───── Information

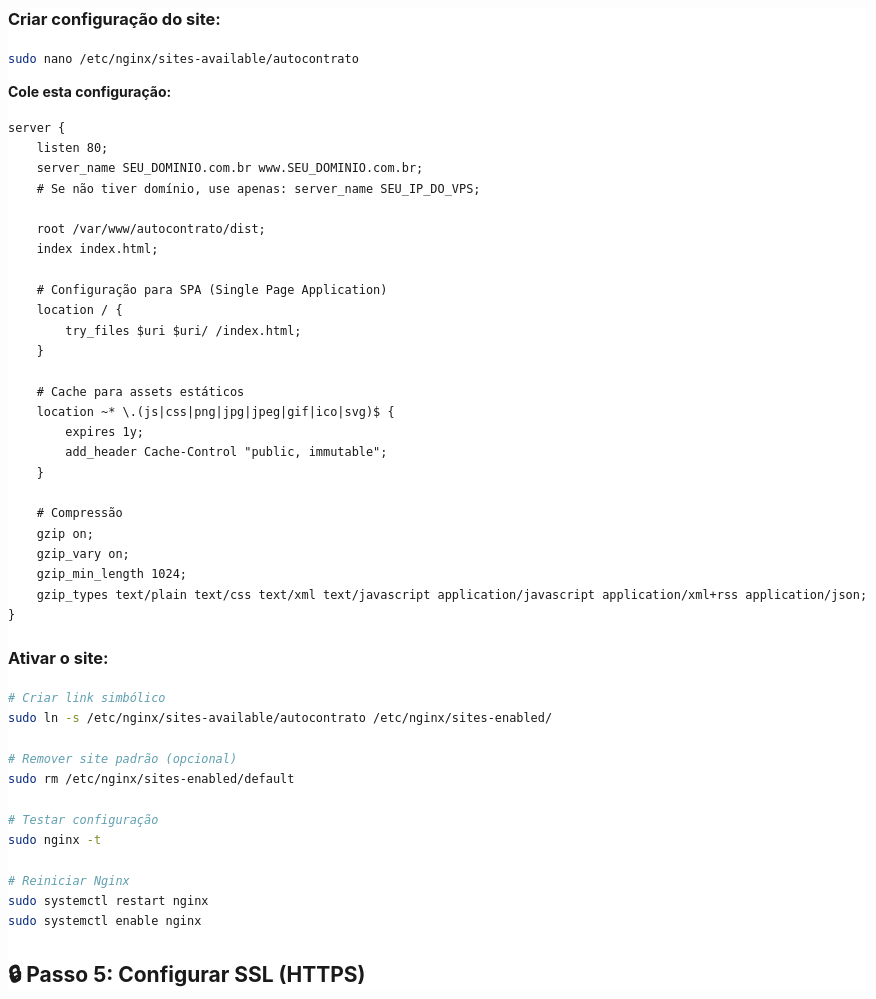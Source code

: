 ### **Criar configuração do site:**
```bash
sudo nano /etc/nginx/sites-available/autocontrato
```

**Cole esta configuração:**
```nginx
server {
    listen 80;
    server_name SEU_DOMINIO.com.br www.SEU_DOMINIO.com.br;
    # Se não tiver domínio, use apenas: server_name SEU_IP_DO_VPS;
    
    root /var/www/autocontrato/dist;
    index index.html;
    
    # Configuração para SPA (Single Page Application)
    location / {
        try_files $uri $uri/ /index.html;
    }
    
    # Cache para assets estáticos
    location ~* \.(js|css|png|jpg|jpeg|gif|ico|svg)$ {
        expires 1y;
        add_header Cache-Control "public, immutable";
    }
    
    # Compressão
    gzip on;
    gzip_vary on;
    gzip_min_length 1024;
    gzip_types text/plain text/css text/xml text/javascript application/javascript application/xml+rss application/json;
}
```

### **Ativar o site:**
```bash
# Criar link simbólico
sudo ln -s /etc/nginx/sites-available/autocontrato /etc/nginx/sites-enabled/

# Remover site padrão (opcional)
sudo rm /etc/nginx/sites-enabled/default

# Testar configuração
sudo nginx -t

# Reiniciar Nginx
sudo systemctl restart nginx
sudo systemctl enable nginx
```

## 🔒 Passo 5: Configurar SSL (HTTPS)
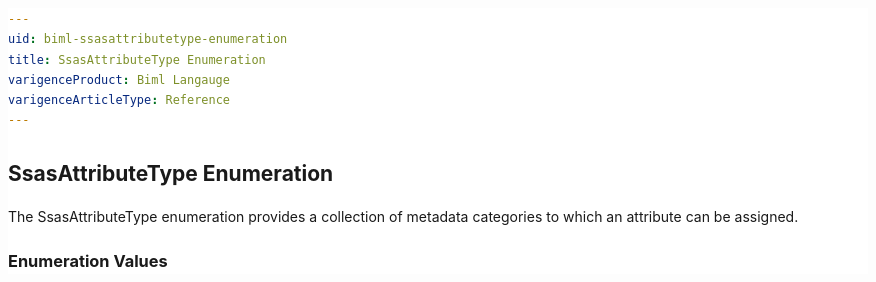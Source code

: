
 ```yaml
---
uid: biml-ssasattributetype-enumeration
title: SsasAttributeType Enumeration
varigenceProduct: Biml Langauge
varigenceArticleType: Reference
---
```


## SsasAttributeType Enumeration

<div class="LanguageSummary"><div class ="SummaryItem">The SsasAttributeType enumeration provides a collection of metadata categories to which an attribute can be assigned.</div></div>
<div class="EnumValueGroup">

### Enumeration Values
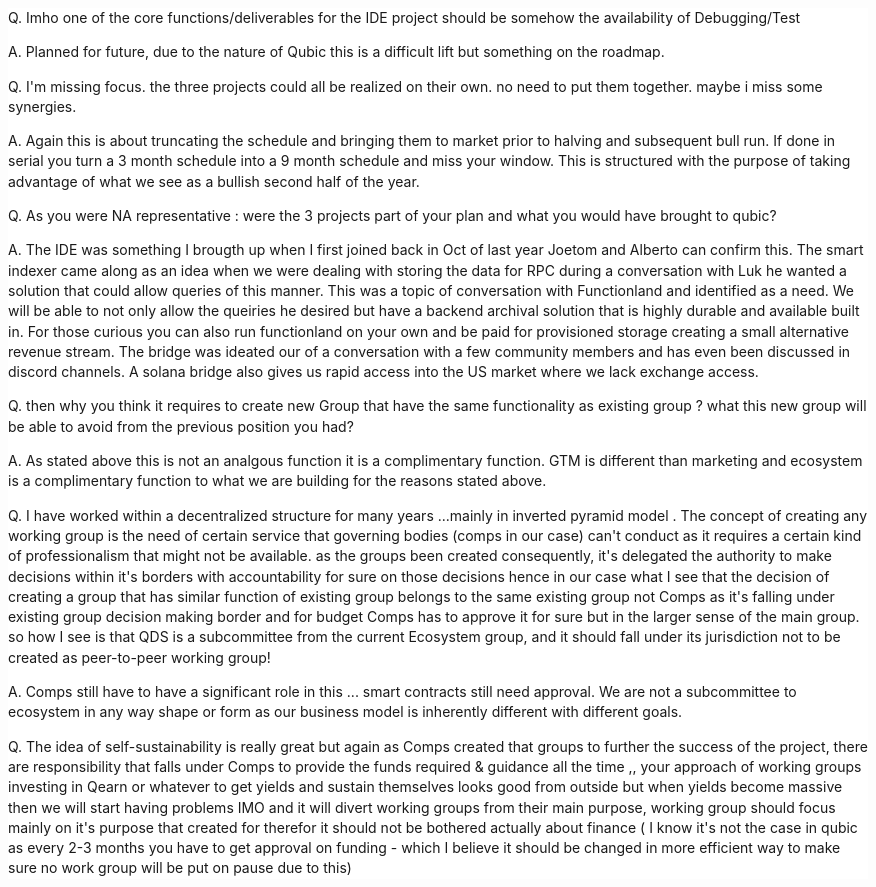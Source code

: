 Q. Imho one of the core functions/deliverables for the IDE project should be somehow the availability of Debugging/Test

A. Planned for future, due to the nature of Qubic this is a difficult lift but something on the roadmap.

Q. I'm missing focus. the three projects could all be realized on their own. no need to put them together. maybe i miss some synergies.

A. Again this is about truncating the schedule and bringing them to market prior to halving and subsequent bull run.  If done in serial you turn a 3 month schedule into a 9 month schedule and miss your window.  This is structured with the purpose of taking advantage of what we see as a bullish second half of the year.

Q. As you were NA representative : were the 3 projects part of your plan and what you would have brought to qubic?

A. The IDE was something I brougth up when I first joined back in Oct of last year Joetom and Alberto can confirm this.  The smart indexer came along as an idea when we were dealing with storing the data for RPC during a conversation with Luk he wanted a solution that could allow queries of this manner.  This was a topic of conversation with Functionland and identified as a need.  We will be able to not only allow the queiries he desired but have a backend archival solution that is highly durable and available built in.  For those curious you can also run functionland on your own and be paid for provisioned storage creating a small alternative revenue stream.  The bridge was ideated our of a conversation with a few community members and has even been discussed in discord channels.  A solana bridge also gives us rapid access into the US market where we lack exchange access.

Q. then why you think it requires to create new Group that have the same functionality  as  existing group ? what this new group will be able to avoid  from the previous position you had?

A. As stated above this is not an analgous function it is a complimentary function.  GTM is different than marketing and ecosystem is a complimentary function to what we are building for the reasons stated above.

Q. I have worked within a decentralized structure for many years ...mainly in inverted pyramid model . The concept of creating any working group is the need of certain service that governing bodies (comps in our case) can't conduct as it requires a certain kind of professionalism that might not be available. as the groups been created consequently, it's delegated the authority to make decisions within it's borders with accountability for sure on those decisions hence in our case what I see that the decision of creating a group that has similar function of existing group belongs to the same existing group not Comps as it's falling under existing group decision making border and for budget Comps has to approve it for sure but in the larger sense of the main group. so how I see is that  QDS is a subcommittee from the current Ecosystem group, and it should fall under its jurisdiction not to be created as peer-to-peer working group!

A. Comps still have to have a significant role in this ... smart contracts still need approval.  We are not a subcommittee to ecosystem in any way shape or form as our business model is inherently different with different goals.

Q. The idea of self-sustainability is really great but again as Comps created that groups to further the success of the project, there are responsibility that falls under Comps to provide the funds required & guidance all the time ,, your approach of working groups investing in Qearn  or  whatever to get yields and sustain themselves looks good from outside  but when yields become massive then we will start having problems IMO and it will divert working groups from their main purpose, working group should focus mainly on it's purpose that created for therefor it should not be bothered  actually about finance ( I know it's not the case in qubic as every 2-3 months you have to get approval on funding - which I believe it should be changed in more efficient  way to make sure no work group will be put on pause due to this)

──────────

* Task brief: In your copy of the entries above, keep the text exact and leave out the pictures.

* Exercise answer:
Source code

: ### **Criar configuração do site:**
```bash
sudo nano /etc/nginx/sites-available/autocontrato
```

**Cole esta configuração:**
```nginx
server {
    listen 80;
    server_name SEU_DOMINIO.com.br www.SEU_DOMINIO.com.br;
    # Se não tiver domínio, use apenas: server_name SEU_IP_DO_VPS;
    
    root /var/www/autocontrato/dist;
    index index.html;
    
    # Configuração para SPA (Single Page Application)
    location / {
        try_files $uri $uri/ /index.html;
    }
    
    # Cache para assets estáticos
    location ~* \.(js|css|png|jpg|jpeg|gif|ico|svg)$ {
        expires 1y;
        add_header Cache-Control "public, immutable";
    }
    
    # Compressão
    gzip on;
    gzip_vary on;
    gzip_min_length 1024;
    gzip_types text/plain text/css text/xml text/javascript application/javascript application/xml+rss application/json;
}
```

### **Ativar o site:**
```bash
# Criar link simbólico
sudo ln -s /etc/nginx/sites-available/autocontrato /etc/nginx/sites-enabled/

# Remover site padrão (opcional)
sudo rm /etc/nginx/sites-enabled/default

# Testar configuração
sudo nginx -t

# Reiniciar Nginx
sudo systemctl restart nginx
sudo systemctl enable nginx
```

## 🔒 Passo 5: Configurar SSL (HTTPS)
Source code

:
 ```yaml
---
uid: biml-ssasattributetype-enumeration
title: SsasAttributeType Enumeration
varigenceProduct: Biml Langauge
varigenceArticleType: Reference
---
```


## SsasAttributeType Enumeration

<div class="LanguageSummary"><div class ="SummaryItem">The SsasAttributeType enumeration provides a collection of metadata categories to which an attribute can be assigned.</div></div>
<div class="EnumValueGroup">

### Enumeration Values
Source code

: Q. Imho one of the core functions/deliverables for the IDE project should be somehow the availability of Debugging/Test

A. Planned for future, due to the nature of Qubic this is a difficult lift but something on the roadmap.

Q. I'm missing focus. the three projects could all be realized on their own. no need to put them together. maybe i miss some synergies.

A. Again this is about truncating the schedule and bringing them to market prior to halving and subsequent bull run.  If done in serial you turn a 3 month schedule into a 9 month schedule and miss your window.  This is structured with the purpose of taking advantage of what we see as a bullish second half of the year.

Q. As you were NA representative : were the 3 projects part of your plan and what you would have brought to qubic?

A. The IDE was something I brougth up when I first joined back in Oct of last year Joetom and Alberto can confirm this.  The smart indexer came along as an idea when we were dealing with storing the data for RPC during a conversation with Luk he wanted a solution that could allow queries of this manner.  This was a topic of conversation with Functionland and identified as a need.  We will be able to not only allow the queiries he desired but have a backend archival solution that is highly durable and available built in.  For those curious you can also run functionland on your own and be paid for provisioned storage creating a small alternative revenue stream.  The bridge was ideated our of a conversation with a few community members and has even been discussed in discord channels.  A solana bridge also gives us rapid access into the US market where we lack exchange access.

Q. then why you think it requires to create new Group that have the same functionality  as  existing group ? what this new group will be able to avoid  from the previous position you had?

A. As stated above this is not an analgous function it is a complimentary function.  GTM is different than marketing and ecosystem is a complimentary function to what we are building for the reasons stated above.

Q. I have worked within a decentralized structure for many years ...mainly in inverted pyramid model . The concept of creating any working group is the need of certain service that governing bodies (comps in our case) can't conduct as it requires a certain kind of professionalism that might not be available. as the groups been created consequently, it's delegated the authority to make decisions within it's borders with accountability for sure on those decisions hence in our case what I see that the decision of creating a group that has similar function of existing group belongs to the same existing group not Comps as it's falling under existing group decision making border and for budget Comps has to approve it for sure but in the larger sense of the main group. so how I see is that  QDS is a subcommittee from the current Ecosystem group, and it should fall under its jurisdiction not to be created as peer-to-peer working group!

A. Comps still have to have a significant role in this ... smart contracts still need approval.  We are not a subcommittee to ecosystem in any way shape or form as our business model is inherently different with different goals.

Q. The idea of self-sustainability is really great but again as Comps created that groups to further the success of the project, there are responsibility that falls under Comps to provide the funds required & guidance all the time ,, your approach of working groups investing in Qearn  or  whatever to get yields and sustain themselves looks good from outside  but when yields become massive then we will start having problems IMO and it will divert working groups from their main purpose, working group should focus mainly on it's purpose that created for therefor it should not be bothered  actually about finance ( I know it's not the case in qubic as every 2-3 months you have to get approval on funding - which I believe it should be changed in more efficient  way to make sure no work group will be put on pause due to this)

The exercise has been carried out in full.